WORK REQUIRED: Below are records; please give the number of their lines that contain the string "text", and only that number.

*** Opening SUPPLIED MATERIAL ***

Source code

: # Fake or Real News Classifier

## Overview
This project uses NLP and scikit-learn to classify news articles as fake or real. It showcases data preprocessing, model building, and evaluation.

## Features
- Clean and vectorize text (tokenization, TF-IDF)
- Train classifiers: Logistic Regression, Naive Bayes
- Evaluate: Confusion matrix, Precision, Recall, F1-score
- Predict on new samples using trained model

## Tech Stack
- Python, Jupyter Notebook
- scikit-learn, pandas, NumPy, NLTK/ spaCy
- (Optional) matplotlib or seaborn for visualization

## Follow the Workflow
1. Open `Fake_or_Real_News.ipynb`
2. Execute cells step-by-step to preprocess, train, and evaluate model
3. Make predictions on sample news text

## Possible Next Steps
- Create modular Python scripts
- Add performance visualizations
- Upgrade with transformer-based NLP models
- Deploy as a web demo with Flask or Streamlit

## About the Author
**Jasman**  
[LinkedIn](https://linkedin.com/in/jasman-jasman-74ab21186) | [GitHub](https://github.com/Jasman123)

*** Closing SUPPLIED MATERIAL ***
*** Opening SUPPLIED MATERIAL ***

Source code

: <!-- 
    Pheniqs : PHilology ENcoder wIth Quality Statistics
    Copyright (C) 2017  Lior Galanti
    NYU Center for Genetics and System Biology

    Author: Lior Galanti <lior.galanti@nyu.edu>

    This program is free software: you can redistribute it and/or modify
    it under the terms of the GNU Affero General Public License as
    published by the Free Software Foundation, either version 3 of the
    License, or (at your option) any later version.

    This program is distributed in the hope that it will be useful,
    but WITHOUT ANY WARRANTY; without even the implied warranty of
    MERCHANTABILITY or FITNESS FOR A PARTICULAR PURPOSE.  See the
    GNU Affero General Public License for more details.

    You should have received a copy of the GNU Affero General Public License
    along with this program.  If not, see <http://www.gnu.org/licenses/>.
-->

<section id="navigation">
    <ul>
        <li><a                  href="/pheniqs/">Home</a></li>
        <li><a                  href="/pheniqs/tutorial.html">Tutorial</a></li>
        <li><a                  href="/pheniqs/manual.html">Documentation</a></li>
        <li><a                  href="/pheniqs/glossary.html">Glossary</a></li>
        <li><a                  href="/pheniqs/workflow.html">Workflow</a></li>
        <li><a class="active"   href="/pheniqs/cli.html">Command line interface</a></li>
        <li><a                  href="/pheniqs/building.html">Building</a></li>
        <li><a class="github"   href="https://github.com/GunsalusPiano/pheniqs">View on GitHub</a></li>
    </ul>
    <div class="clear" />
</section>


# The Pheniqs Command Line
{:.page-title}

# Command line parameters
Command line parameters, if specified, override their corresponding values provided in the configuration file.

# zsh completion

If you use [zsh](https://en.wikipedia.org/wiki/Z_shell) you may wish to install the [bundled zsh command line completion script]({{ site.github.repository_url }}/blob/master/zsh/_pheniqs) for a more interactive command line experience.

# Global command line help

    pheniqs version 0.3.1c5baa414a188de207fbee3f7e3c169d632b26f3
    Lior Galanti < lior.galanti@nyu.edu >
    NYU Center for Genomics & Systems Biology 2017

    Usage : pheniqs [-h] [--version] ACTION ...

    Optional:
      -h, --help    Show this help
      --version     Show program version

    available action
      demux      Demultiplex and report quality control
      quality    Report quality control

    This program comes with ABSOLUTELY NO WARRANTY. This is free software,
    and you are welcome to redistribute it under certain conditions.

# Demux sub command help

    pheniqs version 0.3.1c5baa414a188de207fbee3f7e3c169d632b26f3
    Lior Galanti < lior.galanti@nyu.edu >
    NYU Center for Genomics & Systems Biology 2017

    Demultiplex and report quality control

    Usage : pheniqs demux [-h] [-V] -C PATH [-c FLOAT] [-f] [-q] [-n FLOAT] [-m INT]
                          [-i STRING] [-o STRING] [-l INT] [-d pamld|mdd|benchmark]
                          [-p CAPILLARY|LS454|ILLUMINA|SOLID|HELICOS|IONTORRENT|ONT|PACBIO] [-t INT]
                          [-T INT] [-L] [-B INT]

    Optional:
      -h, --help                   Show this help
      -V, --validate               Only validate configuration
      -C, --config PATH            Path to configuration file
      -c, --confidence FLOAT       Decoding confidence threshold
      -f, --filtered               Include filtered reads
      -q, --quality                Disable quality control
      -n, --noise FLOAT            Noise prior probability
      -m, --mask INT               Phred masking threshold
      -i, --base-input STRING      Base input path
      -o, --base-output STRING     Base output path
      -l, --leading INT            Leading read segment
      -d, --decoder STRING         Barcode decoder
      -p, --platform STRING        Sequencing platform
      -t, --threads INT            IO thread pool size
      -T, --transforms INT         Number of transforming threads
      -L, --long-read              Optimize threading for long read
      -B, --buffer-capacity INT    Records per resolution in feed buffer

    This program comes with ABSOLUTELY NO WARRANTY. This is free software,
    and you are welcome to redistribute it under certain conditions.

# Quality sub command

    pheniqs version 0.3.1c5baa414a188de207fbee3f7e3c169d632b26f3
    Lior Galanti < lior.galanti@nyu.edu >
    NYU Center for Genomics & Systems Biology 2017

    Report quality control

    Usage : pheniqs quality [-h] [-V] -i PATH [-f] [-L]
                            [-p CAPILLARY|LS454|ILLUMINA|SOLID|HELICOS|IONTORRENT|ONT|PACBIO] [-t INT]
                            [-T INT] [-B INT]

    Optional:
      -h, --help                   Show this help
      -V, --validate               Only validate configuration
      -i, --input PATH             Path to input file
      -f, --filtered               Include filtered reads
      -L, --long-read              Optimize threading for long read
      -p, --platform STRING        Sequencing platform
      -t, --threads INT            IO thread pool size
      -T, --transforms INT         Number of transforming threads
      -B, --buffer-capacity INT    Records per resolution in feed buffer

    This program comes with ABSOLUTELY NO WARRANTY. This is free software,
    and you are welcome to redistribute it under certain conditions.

*** Closing SUPPLIED MATERIAL ***
*** Opening SUPPLIED MATERIAL ***

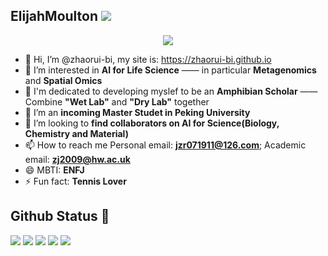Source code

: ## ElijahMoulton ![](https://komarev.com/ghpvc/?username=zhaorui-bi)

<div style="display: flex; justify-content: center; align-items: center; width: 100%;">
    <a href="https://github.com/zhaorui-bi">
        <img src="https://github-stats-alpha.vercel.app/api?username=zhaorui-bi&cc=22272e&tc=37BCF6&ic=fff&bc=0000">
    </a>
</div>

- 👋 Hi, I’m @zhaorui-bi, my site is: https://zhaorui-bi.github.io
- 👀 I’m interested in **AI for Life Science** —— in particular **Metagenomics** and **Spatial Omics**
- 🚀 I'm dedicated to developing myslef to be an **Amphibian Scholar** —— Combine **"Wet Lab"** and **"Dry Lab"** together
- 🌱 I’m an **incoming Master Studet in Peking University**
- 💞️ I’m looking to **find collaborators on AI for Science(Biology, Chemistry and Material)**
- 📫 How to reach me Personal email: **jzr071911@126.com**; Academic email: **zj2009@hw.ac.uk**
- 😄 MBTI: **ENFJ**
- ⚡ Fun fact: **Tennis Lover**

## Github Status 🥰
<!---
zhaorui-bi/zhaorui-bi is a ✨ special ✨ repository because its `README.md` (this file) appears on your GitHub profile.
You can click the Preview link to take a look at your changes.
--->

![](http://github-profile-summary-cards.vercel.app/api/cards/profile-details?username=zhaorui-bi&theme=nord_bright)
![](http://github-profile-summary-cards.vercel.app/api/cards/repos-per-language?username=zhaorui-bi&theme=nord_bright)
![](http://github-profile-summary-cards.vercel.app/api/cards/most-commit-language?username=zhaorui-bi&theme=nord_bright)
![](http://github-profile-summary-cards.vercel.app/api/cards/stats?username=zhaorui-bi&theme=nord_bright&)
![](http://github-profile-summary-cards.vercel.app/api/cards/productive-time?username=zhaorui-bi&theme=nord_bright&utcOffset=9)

*** Closing SUPPLIED MATERIAL ***

ANSWER TO THIS TASK: 2